*** Opening RECORDS ***

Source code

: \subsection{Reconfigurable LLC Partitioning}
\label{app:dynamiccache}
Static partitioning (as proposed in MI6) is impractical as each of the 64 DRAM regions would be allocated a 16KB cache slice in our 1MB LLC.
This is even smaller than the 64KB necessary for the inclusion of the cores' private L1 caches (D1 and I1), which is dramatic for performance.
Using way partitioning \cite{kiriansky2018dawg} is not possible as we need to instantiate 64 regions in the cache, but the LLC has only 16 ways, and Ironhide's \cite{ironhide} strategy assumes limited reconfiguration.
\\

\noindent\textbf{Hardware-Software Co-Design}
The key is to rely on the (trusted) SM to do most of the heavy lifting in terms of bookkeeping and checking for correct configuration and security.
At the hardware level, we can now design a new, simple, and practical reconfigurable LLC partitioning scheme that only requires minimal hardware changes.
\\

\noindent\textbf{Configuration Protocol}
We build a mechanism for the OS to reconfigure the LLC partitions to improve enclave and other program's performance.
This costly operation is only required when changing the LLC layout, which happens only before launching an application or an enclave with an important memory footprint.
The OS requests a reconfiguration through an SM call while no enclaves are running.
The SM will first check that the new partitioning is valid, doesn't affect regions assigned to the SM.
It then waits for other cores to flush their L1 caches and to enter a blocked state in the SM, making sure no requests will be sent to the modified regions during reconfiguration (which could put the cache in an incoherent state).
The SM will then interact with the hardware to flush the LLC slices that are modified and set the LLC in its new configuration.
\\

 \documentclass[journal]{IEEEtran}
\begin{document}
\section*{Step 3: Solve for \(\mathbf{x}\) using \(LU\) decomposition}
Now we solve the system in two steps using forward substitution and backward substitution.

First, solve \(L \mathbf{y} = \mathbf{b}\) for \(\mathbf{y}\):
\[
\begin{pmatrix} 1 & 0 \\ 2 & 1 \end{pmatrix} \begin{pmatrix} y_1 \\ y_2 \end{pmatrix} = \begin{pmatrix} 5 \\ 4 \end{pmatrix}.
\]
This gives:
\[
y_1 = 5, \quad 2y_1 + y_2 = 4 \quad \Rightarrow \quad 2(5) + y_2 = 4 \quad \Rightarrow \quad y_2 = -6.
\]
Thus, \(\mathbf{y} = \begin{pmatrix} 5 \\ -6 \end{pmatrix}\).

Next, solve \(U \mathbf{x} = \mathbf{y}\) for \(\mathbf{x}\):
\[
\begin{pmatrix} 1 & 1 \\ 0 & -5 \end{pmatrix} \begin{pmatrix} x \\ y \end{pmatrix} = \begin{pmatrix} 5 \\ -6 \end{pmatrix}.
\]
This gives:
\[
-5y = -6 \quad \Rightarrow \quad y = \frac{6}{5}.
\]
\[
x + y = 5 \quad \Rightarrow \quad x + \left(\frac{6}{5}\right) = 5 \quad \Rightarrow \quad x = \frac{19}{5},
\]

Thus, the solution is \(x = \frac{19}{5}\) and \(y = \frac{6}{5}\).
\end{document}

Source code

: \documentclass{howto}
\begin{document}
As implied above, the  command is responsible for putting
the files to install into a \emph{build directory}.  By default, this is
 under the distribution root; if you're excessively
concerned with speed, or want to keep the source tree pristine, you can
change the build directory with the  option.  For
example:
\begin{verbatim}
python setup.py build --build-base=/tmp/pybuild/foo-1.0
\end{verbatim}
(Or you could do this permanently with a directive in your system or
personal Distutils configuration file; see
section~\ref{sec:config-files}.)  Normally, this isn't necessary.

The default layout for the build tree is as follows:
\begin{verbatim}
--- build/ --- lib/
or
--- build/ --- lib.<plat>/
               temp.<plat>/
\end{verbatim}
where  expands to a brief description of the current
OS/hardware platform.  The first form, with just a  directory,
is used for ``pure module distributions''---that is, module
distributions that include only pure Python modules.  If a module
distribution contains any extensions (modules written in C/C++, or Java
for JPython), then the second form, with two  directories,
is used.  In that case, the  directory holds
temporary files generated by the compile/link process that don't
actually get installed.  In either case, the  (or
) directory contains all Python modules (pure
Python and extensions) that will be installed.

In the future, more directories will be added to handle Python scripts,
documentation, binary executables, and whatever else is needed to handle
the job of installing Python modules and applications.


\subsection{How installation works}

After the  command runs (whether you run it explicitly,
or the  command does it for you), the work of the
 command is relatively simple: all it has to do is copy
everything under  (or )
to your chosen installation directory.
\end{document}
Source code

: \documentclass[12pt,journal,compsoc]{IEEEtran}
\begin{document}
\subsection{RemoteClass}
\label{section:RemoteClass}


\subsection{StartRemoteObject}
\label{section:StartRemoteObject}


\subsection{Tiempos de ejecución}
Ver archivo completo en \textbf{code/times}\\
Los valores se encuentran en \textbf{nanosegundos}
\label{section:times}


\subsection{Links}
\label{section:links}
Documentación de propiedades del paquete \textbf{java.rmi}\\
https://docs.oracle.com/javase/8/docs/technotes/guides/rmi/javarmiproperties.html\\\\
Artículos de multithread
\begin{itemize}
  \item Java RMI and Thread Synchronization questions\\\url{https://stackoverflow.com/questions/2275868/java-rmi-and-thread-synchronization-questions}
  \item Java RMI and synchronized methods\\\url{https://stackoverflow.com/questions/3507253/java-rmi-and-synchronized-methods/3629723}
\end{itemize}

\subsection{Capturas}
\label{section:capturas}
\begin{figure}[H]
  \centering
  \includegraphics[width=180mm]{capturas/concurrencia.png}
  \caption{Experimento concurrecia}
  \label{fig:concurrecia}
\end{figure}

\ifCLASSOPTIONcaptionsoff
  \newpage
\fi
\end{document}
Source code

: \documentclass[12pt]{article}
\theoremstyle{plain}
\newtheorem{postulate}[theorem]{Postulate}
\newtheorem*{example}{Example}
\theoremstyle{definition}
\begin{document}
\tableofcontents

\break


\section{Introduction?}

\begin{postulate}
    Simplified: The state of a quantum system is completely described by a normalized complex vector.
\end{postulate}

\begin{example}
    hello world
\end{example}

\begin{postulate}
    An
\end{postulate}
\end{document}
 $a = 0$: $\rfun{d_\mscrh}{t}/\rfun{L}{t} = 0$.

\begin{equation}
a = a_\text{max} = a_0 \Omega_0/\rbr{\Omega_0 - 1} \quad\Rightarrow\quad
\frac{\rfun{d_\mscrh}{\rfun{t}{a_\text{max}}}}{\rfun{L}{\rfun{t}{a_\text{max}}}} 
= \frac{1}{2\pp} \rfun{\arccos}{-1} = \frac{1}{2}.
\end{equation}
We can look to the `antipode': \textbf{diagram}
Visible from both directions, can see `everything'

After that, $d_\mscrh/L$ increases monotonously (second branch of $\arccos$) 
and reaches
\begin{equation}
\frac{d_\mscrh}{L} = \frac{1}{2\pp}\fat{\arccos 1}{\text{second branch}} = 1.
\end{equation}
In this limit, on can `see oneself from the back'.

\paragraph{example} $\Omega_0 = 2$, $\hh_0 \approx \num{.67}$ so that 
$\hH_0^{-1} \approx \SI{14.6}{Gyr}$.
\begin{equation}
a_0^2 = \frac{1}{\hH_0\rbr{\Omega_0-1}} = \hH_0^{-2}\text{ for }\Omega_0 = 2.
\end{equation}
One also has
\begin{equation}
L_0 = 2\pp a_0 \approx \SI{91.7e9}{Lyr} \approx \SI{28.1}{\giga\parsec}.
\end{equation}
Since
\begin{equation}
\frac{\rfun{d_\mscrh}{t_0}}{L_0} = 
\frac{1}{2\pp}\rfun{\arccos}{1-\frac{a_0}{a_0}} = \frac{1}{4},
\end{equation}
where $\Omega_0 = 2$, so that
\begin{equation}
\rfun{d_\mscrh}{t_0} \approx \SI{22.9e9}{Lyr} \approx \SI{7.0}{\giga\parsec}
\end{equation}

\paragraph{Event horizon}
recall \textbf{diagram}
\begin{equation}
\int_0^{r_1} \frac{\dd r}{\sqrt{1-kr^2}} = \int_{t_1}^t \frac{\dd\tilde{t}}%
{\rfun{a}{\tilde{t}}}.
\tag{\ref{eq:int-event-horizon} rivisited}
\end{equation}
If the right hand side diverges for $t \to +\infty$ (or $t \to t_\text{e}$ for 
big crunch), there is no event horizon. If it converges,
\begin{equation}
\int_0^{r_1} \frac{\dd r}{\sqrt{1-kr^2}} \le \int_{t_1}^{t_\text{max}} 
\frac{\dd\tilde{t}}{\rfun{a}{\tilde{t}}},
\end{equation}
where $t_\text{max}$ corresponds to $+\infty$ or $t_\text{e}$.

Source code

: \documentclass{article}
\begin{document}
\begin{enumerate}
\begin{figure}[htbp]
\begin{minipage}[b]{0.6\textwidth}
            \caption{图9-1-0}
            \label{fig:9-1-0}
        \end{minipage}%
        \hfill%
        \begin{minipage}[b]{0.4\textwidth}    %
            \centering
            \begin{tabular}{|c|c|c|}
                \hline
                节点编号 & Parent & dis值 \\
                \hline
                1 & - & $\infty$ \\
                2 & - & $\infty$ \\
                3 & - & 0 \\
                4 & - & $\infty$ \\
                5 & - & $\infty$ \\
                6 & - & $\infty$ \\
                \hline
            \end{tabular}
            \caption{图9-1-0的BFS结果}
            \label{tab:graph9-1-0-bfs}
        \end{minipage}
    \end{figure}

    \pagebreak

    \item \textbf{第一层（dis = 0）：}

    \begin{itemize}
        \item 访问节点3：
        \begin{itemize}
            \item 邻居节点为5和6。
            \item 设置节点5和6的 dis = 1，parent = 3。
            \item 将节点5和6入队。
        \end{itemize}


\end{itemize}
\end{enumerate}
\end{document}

*** Closing RECORDS ***

PROMPT - Look through the data and gather every line with the string "build" in it.

REPLY TO THE EXERCISE -
We build a mechanism for the OS to reconfigure the LLC partitions to improve enclave and other program's performance.
the files to install into a \emph{build directory}.  By default, this is
change the build directory with the  option.  For
python setup.py build --build-base=/tmp/pybuild/foo-1.0
The default layout for the build tree is as follows:
--- build/ --- lib/
--- build/ --- lib.<plat>/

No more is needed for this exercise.